1.    Pourquoi les participant.e.s ont-ils.elles tenu à participer à cette table-ronde ?

Manque de formation initiale

  • Parce que c’est un sujet dont on ne parle pas assez, notamment dans les formations de base.
  • Les Ecoles normales n’abordent quasiment pas le sujet, pensant que les étudiants ont déjà eu de l’EVRAS pendant leurs études secondaires.
  • La formation à donner l’EVRAS devrait être incluse dans le cours d’orthopédagogie

Besoin d’aides et de conseils

  • Pour savoir que faire quand on se retrouve face à des inégalités qui touchent les personnes LGBTQIA+
  • Comme membre d’un CPMS dans une école qui a demandé de faire des animations autour du genre car ils ont une situation d’un élève qui se pose des questions sur son genre et pouvoir leur relayer l’information de cette table-ronde

Pour débattre entre professionnels

  • Pour pouvoir en discuter d’un point de vue professionnel (direction d’école)
  • Idem, mais comme membre d’un CPMS qui a en charge l’EVRAS
  • Echevine qui met en place des actions pour favoriser l’égalité des genres dans sa commune

Pour s’informer

  • Une journaliste qui couvre l’enseignement dans son journal et qui vient découvrir le projet d’Ecole Pour Tou.te.s, sans toutefois vouloir en faire un article, mais simplement s’informer
  • Conseillère pédagogique qui vient s’inspirer de ce projet afin de le transmettre
  • Professeure de philosophie-citoyenneté qui a des élèves qui s’assument de plus en plus et qui ont besoin d’être reconnus et qui se retrouve trop seule dans son école du fait que ses collègues ne sont pas informés sur la thématique ou n’y sont pas sensibles
  • Enseignante ayant un élève trans, qui ne trouve pas sa place et qui n’est pas soutenue par sa direction. Se demande ce qu’on peut faire dans une école qui n’est pas sensible au désarroi d’un élève.
  • Besoin de comprendre la problématique des personnes LGBTQIA+, et plus spécialement des élèves trans.
  • Une échevine de l’enseignement qui veut mettre un maximum de choses en place pour favoriser l’égalité des genres dans sa commune.

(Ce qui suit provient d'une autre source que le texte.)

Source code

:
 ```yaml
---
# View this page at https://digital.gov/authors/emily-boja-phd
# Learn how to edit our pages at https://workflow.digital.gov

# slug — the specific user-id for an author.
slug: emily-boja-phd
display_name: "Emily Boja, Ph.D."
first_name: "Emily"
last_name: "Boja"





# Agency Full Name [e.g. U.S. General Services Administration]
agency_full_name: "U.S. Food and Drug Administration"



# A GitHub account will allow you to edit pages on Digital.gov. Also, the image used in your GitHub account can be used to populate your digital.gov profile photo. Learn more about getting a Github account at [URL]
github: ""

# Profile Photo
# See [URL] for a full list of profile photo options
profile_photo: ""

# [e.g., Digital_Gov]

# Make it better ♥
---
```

Pour comprendre comment porter un tel projet

  • Besoin d’en savoir plus avant de le relayer vers le Pouvoir organisateur
  • Demande de raconter notre cheminement

2.    Bref historique du projet

La LDE a porté plusieurs fois le combat pour la communauté LGBT en étant à leurs côtés pour le mariage pour tous et l’adoption homoparentale. A chaque fois, le Politique a rédigé des lois qui répondaient à la demande de la communauté. Mais une fois ces combats terminés, la Ligue n’était plus active dans la défense des Droits des enfants LGBT ou vivant au sein de familles homoparentales. Aussi, nous avons décidé de lancer une plate-forme associative et citoyenne visant à continuer à porter des combats visant à défendre ces droits. Lors de notre tout premier colloque destiné à baliser les priorités que nous devions porter, il est apparu que la plus importante de toutes était l’école. C’est un lieu de grandes souffrances pour les jeunes LGBT, mais c’est aussi un système qui ne remplit pas son rôle en éduquant les élèves à accepter toutes les différences ainsi qu’à lutter au quotidien contre l’homophobie et la transphobie.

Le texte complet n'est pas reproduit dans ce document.